Интереснейшую концепцию математизированности мироздания выдвинул Р. Пенроуз, выдающийся современный математик и астрофизик, профессор математики Оксфордского университета. Она являет собой гносеологически-онтологическое трактование мира, основанное на философии Платона. Задачу своей концепции Пенроуз видит в том, чтобы объяснить «то фундаментальное единство, которое, как показывает, в частности, теория Эйнштейна, существует между математикой и устройством мироздания (курсив мой. - Н.М.)» [Пенроуз 2005, 630].

Прежде всего Пенроуз заявляет: осознание того, что ключом к пониманию Вселенной является математика, есть первый  из важнейших прорывов в науке, и этим мы обязаны платонизму как учению, раскрывающему могущественную роль математики в познании мира. Совершенно гениальной мыслью древнего грека современный математик называет мысль о том, что математические высказывания описывают в действительности не реальные физические объекты, но некие идеальные сущности. По Платону, такие идеальные сущности образуют в совокупности собственный мир, отдельный и отличный от мира физического. Сегодня, говорит Пенроуз, мы называем этот мир платоновским миром математических форм.

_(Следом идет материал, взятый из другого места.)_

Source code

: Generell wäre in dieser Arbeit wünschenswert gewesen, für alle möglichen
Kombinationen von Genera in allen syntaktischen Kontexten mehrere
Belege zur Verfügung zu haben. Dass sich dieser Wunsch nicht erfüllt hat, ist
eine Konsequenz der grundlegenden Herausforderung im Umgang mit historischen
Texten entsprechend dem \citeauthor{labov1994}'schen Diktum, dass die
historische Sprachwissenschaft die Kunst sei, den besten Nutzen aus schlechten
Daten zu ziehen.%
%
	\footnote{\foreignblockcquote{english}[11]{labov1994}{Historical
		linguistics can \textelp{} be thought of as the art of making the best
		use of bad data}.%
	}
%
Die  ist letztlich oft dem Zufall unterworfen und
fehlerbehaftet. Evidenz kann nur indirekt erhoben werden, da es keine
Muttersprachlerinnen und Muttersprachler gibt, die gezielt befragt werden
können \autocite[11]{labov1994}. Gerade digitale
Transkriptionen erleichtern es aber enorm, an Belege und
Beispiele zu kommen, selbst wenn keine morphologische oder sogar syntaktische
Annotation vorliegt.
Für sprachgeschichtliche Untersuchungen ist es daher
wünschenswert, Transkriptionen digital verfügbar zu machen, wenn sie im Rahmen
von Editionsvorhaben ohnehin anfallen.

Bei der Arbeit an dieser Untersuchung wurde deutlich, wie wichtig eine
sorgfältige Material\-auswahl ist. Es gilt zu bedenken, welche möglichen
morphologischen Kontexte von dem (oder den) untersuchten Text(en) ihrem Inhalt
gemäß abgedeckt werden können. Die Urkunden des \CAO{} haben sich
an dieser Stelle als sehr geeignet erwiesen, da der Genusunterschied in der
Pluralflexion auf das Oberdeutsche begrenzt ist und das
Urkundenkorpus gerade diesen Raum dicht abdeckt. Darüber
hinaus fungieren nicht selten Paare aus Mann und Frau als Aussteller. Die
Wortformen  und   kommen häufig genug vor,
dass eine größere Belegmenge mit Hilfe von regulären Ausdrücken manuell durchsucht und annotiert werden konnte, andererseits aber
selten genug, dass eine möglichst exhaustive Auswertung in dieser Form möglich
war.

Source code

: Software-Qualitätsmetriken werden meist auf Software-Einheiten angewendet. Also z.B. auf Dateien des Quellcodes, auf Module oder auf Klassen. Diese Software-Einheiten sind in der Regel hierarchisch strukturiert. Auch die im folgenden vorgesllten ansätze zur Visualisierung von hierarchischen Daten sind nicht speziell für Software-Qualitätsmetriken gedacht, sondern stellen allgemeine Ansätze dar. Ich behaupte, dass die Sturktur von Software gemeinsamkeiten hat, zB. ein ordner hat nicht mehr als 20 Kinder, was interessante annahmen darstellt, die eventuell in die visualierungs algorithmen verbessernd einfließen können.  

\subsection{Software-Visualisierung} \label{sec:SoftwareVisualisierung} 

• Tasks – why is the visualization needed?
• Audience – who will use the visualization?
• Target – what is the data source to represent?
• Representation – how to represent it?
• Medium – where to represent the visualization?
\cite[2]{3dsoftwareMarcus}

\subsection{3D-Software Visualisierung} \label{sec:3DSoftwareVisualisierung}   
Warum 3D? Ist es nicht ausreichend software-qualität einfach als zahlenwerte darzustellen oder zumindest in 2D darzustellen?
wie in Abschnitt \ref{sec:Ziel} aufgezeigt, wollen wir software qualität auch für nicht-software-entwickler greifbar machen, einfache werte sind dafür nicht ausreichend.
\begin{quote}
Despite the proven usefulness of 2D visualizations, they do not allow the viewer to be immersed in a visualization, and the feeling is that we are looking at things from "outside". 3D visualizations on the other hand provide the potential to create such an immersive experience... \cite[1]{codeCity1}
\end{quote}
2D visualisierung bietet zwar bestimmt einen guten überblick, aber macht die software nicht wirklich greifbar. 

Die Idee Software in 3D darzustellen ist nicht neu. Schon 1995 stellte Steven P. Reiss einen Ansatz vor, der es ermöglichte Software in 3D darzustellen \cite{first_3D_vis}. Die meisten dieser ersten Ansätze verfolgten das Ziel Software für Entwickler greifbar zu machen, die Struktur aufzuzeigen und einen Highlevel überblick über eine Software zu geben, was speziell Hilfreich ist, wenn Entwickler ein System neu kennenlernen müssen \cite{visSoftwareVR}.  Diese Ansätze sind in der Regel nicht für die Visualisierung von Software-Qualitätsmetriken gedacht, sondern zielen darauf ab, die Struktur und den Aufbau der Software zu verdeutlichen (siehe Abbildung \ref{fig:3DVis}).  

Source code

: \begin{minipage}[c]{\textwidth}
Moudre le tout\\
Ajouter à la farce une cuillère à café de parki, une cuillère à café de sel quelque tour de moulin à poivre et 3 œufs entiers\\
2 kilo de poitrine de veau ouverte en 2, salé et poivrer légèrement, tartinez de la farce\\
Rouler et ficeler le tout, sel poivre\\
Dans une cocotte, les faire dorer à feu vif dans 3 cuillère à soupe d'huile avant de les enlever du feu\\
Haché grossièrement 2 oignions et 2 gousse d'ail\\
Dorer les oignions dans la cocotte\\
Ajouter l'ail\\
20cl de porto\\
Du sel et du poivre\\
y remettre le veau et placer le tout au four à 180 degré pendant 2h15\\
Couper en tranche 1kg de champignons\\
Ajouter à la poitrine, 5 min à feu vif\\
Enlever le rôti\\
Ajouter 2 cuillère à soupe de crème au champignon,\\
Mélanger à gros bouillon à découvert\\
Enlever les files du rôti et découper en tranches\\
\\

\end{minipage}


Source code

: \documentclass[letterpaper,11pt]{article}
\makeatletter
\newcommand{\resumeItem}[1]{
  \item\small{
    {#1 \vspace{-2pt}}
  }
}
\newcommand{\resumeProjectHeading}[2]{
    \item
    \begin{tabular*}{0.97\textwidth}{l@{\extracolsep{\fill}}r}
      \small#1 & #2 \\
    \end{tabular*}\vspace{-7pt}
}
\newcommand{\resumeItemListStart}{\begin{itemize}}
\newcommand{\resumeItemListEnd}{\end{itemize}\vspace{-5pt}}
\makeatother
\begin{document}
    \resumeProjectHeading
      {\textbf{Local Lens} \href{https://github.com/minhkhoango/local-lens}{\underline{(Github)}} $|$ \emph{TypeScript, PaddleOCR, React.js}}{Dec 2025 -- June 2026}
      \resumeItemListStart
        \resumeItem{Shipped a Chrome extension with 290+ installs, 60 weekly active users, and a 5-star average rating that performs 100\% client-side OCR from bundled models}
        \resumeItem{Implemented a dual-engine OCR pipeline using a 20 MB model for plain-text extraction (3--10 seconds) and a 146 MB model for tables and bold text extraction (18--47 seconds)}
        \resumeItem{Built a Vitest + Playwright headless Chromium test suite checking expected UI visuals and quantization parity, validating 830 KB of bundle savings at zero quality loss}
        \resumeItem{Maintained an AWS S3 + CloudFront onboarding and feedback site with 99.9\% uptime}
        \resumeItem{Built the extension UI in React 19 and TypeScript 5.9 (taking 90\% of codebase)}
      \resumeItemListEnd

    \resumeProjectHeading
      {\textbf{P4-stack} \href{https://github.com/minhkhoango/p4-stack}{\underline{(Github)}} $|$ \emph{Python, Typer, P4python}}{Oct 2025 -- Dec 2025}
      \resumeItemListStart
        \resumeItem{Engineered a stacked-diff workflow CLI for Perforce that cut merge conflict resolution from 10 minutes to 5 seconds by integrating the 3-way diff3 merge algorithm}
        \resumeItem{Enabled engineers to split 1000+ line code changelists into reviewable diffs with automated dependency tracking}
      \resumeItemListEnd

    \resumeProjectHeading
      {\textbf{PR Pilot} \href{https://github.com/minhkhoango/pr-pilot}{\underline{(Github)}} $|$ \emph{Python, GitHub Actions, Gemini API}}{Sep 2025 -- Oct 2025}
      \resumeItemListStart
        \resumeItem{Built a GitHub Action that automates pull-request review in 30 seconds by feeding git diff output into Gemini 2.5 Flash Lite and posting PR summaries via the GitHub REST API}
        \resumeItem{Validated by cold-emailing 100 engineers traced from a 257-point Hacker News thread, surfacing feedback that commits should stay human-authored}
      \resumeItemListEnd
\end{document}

Р. Пенроуз предугадывает возможные возражения и выдвижение иных точек зрения по поводу математики, в частности, что многочисленные математические модели существуют в наших многочисленных разумах, и не нужно платоновский мир наделять «реальностью». Однако, заявляет ученый, всем известно, как вопиюще неточны, ненадежны и противоречивы в суждениях наши индивидуальные разумы. «От научных же теорий, мы, напротив, ожидаем точности, достоверности и непротиворечивости, то есть такого, чего не найти ни в одном из наших индивидуальных (не заслуживающих, вообще говоря, никакого доверия) разумов. В математике неизмеримо больше здравого смысла, нежели можно обнаружить в любом отдельно взятом разуме. Не является ли это прямым указанием на то, что математика существует вне нас, что она обладает собственной реальностью, недоступной ни одному отдельному индивиду?» [Пенроуз 2007, 34]. Предвидит он и иное возражение: математический мир не обладает независимым существованием, это всего лишь совокупность неких идей, выкристаллизованных из многочисленных индивидуальных разумов, идей, которые по всеобщему согласию заслуживают полного доверия и принимаются как абсолютные истины. Но что это за всеобщее согласие? Согласие всех, кто в здравом уме, или согласие всех математиков, имеющих ученую степень не ниже доктора (хотя к временам Платона это, пожалуй, не подходит? - насмешливо замечает Пенроуз)? 

Когда, подчеркивает Пенроуз, я говорю о «существовании» платоновского мира,  я имею в виду всего-навсего объективность математической истины. Платоновскому миру могут принадлежать только те математические утверждения, истинность которых объективна. Именно в математической объективности и заключается главный смысл всей концепции математического платонизма. И здесь нет ничего «мистического» или «ненаучного».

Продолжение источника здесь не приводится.